FAQs on Post Office Saving Schemes

  • Is it possible to transfer Monthly Income Scheme (MIS) interest to a Recurring Deposit (RD) account?

    No, there is no provision for direct transfer of MIS interest to an RD account. However, the MIS interest amount can be credited to a Savings (SB) account, and you can set up a Standing Instruction to transfer funds from the SB account to the RD account. To initiate this process, you need to submit a prescribed application form to your respective Post Office. 

  • How can I receive the maturity payment for my Post Office account?

    The mode of receiving maturity payment depends on the amount. For amounts below Rs.20,000, you can receive the payment in cash. For amounts of Rs.20,000 or more, you can choose to receive an Account Payee Cheque or have it transferred to your PO Savings Account. 

  • Why is nomination mandatory when opening a Post Office account?

    Nomination is mandatory to determine who will receive the account proceeds in case of the account holder's demise. It helps ensure a smooth transfer of funds to the intended individuals. 

  • Is Netbanking/Mobile Banking offered for Post Office Savings Accounts?

    Yes, Intra Operable Netbanking/Mobile Banking is available for Post Office Savings Account holders at CBS Post Offices, functioning within the POSB (DoP) network. To activate these services, customers need to submit a request form at their respective Post Office, and upon enabling the service, they will receive an activation code on their mobile within 48 hours for further usage. 

  • What is the process for transferring PPF/SSA/SCSS accounts between a Bank and a Post Office?

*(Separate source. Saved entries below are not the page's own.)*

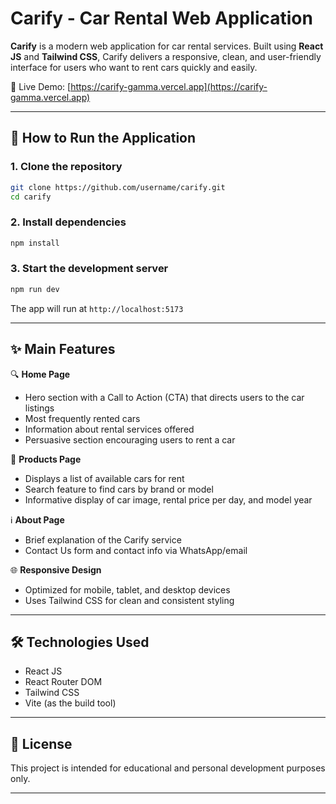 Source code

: # Carify - Car Rental Web Application

**Carify** is a modern web application for car rental services. Built using **React JS** and **Tailwind CSS**, Carify delivers a responsive, clean, and user-friendly interface for users who want to rent cars quickly and easily.

🔗 Live Demo: [https://carify-gamma.vercel.app](https://carify-gamma.vercel.app)

---

## 🚀 How to Run the Application

### 1. Clone the repository

```bash
git clone https://github.com/username/carify.git
cd carify
```

### 2. Install dependencies

```bash
npm install
```

### 3. Start the development server

```bash
npm run dev
```

The app will run at `http://localhost:5173`

---

## ✨ Main Features

🔍 **Home Page**

* Hero section with a Call to Action (CTA) that directs users to the car listings
* Most frequently rented cars
* Information about rental services offered
* Persuasive section encouraging users to rent a car

🚗 **Products Page**

* Displays a list of available cars for rent
* Search feature to find cars by brand or model
* Informative display of car image, rental price per day, and model year

ℹ️ **About Page**

* Brief explanation of the Carify service
* Contact Us form and contact info via WhatsApp/email

🌐 **Responsive Design**

* Optimized for mobile, tablet, and desktop devices
* Uses Tailwind CSS for clean and consistent styling

---

## 🛠️ Technologies Used

* React JS
* React Router DOM
* Tailwind CSS
* Vite (as the build tool)

---

## 📄 License

This project is intended for educational and personal development purposes only.

---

    To transfer these accounts between a Bank and a Post Office, submit the prescribed application form along with your passbook at the concerned Post Office. A fee of Rs.100 plus GST is applicable. 

  • How can I change the nomination for my Post Office account?

    You can change the nomination by submitting the prescribed application form at the relevant Post Office. There is a fee of Rs.50 plus GST associated with this service. 

  • Can I transfer my Post Office account to another CBS Post Office?

    Yes, you can transfer your Post Office account to another CBS (Core Banking Solutions) Post Office. It offers flexibility, especially if you relocate or need to manage multiple accounts. 

  • Is the interest earned from a 5-year Post Office Fixed Deposit tax-exempt?

    You can avail of income tax deductions under Section 80C of the Indian Income Tax Act, 1961, only for the deposit made in the 5-year fixed deposit account. If the interest earned on the FD account surpasses Rs.40,000 per financial year for regular customers, the Post Office may withhold taxes at the source. 

  • What is a Silent account, and how can it be reactivated?

    A Silent account is one in which no deposit or withdrawal activity has occurred for three consecutive Financial Years, and it is classified as a silent account. To reactivate it, the account holder needs to submit an application along with KYC documents. The respective Head Office (HO) will then undertake the reactivation process. 

  • What are the penalties for late payments on recurring deposits?

    For recurring deposit accounts, monthly deposits for accounts opened between the 1st and 15th of the month should be credited by the 15th of each month, while accounts opened between the 16th and the end of the month should have their monthly deposits credited by the last day of the month. Failure to credit the monthly instalment for a specific month will be counted as a default. Defaulted months can be credited subsequently, with a revival fee of Re. 1 for each defaulted month. A maximum of four defaults is allowed. 

  • How can I claim payment for a deceased account or certificate holder?

    You can claim payment through nomination by submitting a nomination claim form with the Death Certificate and KYC documents. Alternatively, if you have legal evidence, submit the Claim Form, legal evidence, Death Certificate, and KYC documents. For cases without nomination (up to 5 Lakh), submit the claim form, Death Certificate, Annexure-I, Annexure-II, Annexure III, and relevant KYC documents.